● **What you will do**: For the listing below, count the lines that contain "若善男子善女人" and report only the number.

● **Records for this exercise**:
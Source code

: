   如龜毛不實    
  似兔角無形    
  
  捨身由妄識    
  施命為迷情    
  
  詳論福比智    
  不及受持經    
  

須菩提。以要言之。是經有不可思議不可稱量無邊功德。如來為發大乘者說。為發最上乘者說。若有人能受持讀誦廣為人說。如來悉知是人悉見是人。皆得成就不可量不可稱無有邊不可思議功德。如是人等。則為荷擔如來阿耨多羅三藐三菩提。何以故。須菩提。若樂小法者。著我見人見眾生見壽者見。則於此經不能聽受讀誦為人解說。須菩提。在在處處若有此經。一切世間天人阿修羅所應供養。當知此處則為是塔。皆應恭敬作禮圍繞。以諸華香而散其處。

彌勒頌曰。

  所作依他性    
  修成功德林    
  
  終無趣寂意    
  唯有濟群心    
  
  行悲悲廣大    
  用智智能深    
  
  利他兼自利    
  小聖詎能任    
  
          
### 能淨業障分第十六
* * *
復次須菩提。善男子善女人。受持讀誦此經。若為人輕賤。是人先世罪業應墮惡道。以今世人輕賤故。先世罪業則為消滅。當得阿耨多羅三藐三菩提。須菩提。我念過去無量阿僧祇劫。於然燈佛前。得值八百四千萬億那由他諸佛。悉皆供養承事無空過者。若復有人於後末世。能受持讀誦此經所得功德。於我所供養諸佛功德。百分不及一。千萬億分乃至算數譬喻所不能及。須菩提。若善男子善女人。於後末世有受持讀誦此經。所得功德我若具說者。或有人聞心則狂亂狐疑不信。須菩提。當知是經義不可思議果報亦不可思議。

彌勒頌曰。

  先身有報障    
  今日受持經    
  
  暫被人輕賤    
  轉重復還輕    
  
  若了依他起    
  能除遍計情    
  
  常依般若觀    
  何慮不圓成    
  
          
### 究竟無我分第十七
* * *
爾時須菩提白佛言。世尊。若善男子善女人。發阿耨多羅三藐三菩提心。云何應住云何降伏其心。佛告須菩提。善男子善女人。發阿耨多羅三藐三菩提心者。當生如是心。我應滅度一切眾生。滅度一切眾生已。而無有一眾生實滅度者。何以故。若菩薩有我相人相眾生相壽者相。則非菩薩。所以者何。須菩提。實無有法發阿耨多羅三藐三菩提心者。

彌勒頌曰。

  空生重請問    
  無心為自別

● **Your response**: 2